Already, the grasslands are vibrant. The old and weak taste their death in the bitter cold. The unprepared panic, scrambling for food. Like ripples on a pond, the sounds of my subjects make patterns in the dusk. Some are so desperate they crash through the grass with no instinct for stealth.

Better to take them than let them suffer.

But this coming night is strange. The chill digs through my feathers, and I shudder. Unpleasant memories are stifled.

Will I see another summer?

Preposterous to think. Though I grow older, and though the cold bites deeper, I am no weak prey. Nothing in my domain can challenge me.

Emerging from the hollow of my tower, I count the copper leaves left stuck to its branches. Fewer than yesterday. Winter will soon come. Death rides the wind with me.

I am death. My shadow is the God of Dead Rodents. My talons and beak are weapons no creature of these fields can stand against. And when I descend, my hearing detects the final hammering heartbeats of my prey.

I soar from my tower, wings wide, catching the wind. Still, the cold drags at me. My subjects scuttle in the gloom. They sense my coming. Their lord, their god, their destroyer, looks down on them tonight.

As I glide, the idea of my own mortality becomes more absurd. I am feared even among my species. I alone hold these fields, and no other predator dares encroach on my territory.

Not since the example I made of the crows…

Something scurries blind through the grasses. Its movement is a cacophony. It senses the coming of autumn, with winter’s scythe close behind. It has been lazy and arrogant, neglecting to fatten itself.
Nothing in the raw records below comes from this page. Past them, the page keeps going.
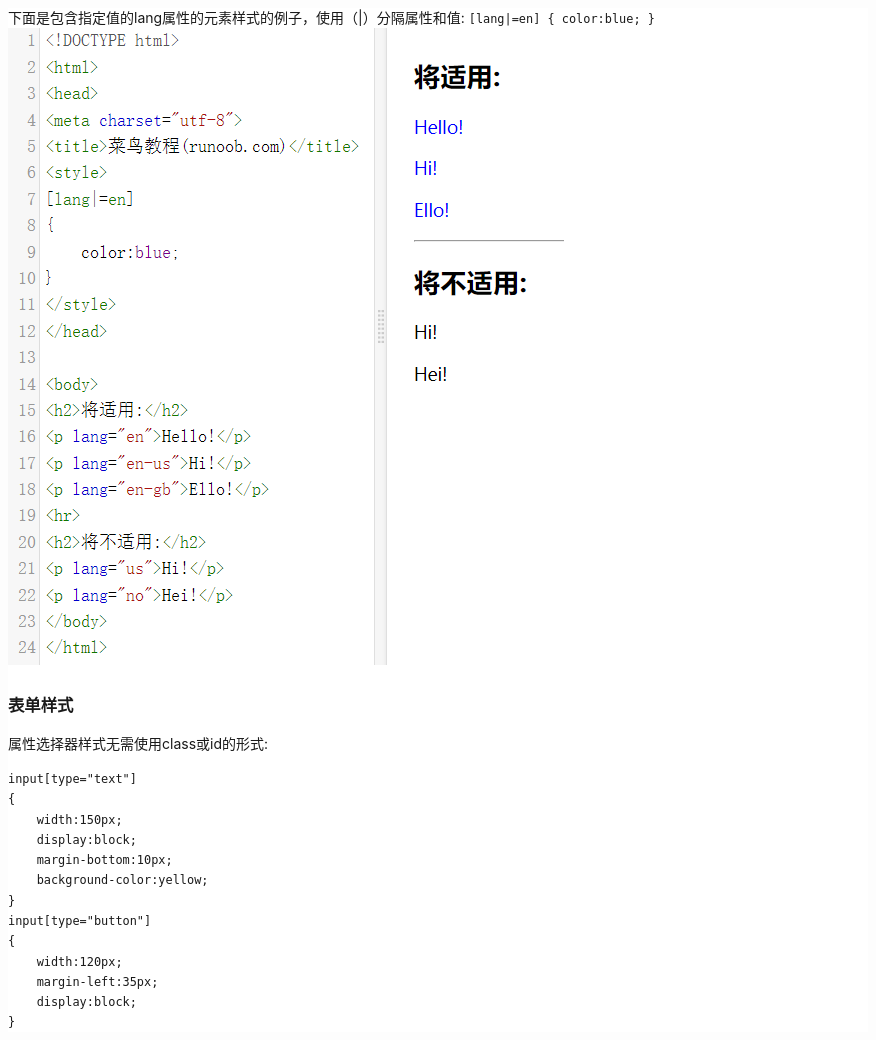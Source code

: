 
下面是包含指定值的lang属性的元素样式的例子，使用（|）分隔属性和值:
`[lang|=en] { color:blue; }`
![alt text](<img/屏幕截图 2024-02-04 193827.png>)
### 表单样式
属性选择器样式无需使用class或id的形式:
```
input[type="text"]
{
    width:150px;
    display:block;
    margin-bottom:10px;
    background-color:yellow;
}
input[type="button"]
{
    width:120px;
    margin-left:35px;
    display:block;
}
```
Let it learn from me.

I slow, spreading my shadow over the poor vole, wings keeping me over its hiding place. By her frightened squeals for mercy I learn her struggle. That she is out to find food for her young is of no concern.
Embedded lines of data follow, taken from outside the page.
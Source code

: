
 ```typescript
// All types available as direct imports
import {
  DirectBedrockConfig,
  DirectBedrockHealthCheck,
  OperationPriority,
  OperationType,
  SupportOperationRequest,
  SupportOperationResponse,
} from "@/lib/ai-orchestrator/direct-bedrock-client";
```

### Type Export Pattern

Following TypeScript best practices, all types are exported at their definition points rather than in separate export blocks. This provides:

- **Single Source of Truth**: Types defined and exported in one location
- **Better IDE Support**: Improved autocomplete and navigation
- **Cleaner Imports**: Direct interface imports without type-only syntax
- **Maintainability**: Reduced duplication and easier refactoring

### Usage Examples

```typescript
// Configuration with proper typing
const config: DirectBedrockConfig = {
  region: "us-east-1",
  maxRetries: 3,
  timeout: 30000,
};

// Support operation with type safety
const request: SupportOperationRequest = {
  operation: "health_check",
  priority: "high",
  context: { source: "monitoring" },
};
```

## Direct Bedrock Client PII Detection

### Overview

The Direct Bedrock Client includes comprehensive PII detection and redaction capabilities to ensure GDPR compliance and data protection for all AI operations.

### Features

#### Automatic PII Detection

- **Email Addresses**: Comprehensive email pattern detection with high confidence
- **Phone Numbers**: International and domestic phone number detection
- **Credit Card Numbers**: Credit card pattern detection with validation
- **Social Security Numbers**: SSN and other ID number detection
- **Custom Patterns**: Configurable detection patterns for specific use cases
Her squeaking turns strangled as I descend. She tries to dart away. My talon closes around her squirming body, and I squeeze until her bones crackle like breaking frost. I tear the creature to pieces and swallow it down.

A cackling cry alerts me to my audience. Flapping my wings, I hover over the site of my kill. All that remains is a small patch of blood. Overhead, the coward crows circle.

I have dealt with their kind before. In the dark hours, they usually retreat.

Usually.

Hovering, I watch them, and the frantic shrieks of my mate echo through time. Their kind took her from me. They dare return?

I dart up among them, lashing out at the nearest and rending its wing open. Black feathers erupt. With squawking alarm, the crows flap about. They are not true predators, only scavengers.

Then something crashes into me. Another buffets my side. Talons rake at my white underbelly. I wheel to engage, but find myself lost in black feathers. Beaks stab into my flesh. My own claws rip bloody furrows. Another crow falls from the sky.

But there are many of them. They have no honour. They claw and peck madly, laughing all the while.

They would depose their lord. They would send me to the ground where they’d pick apart my bones like I was common prey.

Why are they here?

With a burst of strength, I beat them away with my wings. My beak snaps around a neck. The captured crow writhes and kicks.

As I fly from their flock, I release prisoner, gashing open his flesh so he plummets to the ground. The scavengers should learn from him.

Blood drips down my face, staining white feathers. I keep flying, letting the cackle of the intruders drop further behind. I am not retreating, but showing mercy.

Landing at a post, I survey my lands. Preening my coat, I shudder at the memory of the suffocating press of black feathers. Was it what my mate felt in her final moments?

The rage is tempered by wisdom. The crows are still cowards, unable to face me alone. They do not think for themselves. They feed on my scraps. I am still the greatest hunter to grow from this earth.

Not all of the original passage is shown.